Camille Prost, Paul Dare, Andre Zerger
Department of Geomatics, The University of Melbourne
Victoria 3010, Australia
Tel: +61 3 8344 9901; Fax: +61 3 9347 2916
Email: [email protected], [email protected], [email protected]
Eucalypt tree dieback is a disease that threatens the survival of native forests in Victoria (Australia). With the aim of mapping and monitoring the spatial distribution of dieback, airborne imaging technologies can be more effective than ground surveys. Amongst the numerous types of airborne sensors, the linescanner and the video camera provide images with high spatial resolutions. In order to detect individual defoliated Manna Gum trees at Mt Eccles National Park (south-western Victoria), both linescanner data consisting of several transects across the study site, and high spatial resolution airborne video were captured. However, highlighting the health status of sparse and mainly unclustered defoliated eucalypts requires some complex algorithmic processing of the data. Thus far, a canopy delineation method based on supervised Markovian texture modelling was developed. To account for the random spatial nature of eucalypt canopies, the texture corresponding to the canopy area was modelled using a parametric Markov random field.

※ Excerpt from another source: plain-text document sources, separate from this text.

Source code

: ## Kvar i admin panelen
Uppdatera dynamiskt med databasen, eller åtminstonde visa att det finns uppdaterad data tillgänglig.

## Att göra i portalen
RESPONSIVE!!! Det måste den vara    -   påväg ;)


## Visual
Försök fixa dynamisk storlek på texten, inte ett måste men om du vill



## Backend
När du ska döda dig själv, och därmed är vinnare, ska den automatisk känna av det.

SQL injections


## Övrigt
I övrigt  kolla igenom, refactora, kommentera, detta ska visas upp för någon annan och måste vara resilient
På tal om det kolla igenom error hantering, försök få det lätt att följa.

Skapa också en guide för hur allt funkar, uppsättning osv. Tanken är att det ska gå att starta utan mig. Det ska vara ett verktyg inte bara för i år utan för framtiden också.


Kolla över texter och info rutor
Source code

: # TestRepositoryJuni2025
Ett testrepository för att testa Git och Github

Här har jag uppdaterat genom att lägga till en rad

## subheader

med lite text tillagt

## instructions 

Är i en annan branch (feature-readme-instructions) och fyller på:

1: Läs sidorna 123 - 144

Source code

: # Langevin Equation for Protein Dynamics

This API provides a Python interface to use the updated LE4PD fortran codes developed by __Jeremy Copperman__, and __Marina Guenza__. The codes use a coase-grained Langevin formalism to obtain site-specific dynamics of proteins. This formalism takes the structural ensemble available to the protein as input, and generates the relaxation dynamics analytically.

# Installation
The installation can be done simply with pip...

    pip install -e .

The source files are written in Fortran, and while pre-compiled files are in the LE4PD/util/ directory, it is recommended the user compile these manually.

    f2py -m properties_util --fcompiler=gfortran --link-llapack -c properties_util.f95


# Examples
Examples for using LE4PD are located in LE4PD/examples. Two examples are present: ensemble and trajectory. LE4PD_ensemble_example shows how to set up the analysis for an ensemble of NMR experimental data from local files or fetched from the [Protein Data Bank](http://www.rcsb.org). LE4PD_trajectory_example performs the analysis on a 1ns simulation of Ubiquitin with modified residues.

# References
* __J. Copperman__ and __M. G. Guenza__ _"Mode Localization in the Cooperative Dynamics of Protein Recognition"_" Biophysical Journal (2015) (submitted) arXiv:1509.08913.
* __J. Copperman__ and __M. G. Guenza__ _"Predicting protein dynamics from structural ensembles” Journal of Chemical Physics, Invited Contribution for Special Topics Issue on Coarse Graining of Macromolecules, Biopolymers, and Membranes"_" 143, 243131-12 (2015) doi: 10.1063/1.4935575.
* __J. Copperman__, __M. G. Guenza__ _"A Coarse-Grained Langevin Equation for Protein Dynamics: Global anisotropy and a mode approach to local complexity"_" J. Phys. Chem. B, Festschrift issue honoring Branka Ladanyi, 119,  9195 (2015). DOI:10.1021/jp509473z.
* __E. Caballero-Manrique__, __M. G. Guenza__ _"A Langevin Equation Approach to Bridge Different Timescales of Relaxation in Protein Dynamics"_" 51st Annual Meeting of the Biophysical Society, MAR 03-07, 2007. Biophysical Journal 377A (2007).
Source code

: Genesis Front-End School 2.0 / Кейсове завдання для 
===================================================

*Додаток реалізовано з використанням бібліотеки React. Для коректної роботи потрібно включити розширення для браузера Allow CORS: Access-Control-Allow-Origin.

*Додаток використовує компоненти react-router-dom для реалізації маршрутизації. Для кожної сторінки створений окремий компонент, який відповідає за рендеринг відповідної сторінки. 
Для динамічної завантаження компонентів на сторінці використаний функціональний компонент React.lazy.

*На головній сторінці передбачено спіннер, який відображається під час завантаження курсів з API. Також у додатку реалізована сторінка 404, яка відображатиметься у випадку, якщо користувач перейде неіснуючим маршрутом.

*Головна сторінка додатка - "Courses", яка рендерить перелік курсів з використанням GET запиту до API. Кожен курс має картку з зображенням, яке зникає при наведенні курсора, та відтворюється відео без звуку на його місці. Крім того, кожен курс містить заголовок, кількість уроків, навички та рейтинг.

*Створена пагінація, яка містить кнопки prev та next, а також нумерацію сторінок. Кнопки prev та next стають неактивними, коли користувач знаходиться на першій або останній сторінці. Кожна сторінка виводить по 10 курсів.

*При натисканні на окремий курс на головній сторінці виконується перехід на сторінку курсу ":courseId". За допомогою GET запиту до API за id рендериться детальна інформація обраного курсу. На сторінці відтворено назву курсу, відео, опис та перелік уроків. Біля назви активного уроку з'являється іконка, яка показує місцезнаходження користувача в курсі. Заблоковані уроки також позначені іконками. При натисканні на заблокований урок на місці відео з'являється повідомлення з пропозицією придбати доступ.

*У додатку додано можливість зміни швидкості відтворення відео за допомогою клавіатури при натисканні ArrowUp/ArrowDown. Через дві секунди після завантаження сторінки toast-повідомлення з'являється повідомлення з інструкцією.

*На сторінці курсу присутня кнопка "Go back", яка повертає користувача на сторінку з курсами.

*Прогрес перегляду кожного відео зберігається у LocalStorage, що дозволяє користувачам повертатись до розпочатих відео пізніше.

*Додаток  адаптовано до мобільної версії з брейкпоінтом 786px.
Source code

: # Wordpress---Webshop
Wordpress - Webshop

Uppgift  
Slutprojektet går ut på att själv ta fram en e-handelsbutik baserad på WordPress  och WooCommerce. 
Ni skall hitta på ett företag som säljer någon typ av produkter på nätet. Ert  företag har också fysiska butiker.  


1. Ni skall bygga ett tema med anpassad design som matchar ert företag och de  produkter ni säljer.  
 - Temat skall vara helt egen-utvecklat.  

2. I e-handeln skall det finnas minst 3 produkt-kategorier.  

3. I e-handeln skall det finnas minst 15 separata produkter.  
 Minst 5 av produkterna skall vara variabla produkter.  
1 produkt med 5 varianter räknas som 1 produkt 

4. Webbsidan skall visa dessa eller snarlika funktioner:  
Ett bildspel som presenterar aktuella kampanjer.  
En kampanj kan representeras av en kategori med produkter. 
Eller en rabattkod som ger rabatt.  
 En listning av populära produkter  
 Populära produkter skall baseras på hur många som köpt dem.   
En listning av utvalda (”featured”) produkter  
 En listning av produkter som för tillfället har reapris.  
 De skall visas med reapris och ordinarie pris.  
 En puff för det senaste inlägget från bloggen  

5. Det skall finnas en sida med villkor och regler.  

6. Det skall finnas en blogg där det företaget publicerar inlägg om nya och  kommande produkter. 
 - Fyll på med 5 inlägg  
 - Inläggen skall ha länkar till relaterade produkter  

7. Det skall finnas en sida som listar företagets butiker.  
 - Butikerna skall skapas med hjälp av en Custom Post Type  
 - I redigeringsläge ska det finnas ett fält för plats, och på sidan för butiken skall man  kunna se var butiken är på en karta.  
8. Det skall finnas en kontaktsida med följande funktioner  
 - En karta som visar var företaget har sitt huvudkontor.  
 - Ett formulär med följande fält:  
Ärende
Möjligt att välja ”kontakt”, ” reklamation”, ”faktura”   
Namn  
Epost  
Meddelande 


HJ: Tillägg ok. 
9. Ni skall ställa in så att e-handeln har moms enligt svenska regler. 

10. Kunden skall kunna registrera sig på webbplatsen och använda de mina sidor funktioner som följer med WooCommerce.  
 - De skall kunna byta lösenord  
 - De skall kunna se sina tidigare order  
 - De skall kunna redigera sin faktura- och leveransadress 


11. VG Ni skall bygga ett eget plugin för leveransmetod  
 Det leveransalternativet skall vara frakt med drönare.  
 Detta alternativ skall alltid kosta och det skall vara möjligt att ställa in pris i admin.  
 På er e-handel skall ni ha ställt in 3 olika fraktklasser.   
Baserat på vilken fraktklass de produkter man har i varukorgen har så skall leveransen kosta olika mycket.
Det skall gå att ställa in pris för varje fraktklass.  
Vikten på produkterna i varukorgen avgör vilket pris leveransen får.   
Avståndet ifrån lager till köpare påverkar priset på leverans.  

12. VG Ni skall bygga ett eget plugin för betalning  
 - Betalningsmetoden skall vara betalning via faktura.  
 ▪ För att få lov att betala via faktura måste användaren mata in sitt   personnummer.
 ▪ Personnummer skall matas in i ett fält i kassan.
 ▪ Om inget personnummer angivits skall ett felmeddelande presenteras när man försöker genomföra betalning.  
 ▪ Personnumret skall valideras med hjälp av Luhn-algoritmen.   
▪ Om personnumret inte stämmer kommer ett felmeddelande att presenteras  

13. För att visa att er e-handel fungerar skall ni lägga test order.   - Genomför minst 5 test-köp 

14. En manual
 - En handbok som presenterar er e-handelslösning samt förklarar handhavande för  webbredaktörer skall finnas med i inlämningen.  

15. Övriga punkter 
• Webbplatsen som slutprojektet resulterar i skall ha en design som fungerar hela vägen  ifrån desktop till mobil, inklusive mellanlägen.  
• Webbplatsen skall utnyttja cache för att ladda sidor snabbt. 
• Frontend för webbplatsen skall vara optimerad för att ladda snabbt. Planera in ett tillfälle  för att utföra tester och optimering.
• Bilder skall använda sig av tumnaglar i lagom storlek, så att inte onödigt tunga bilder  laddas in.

The procedure enables better vegetation health classification by principal component analysis. Additionally, pre-processing of the video frames was performed to remove the motion blur present in the images. Defoliated trees are then tracked down by a pattern recognition routine using a neural network trained to locate classes of eucalypts with different leaf densities. Both the processed data sets yield useful information for highlighting vegetation dieback. Thus, the two approaches presented in this paper provide complementary means of assessing eucalypt tree health and consequently assist park managers with managing dieback.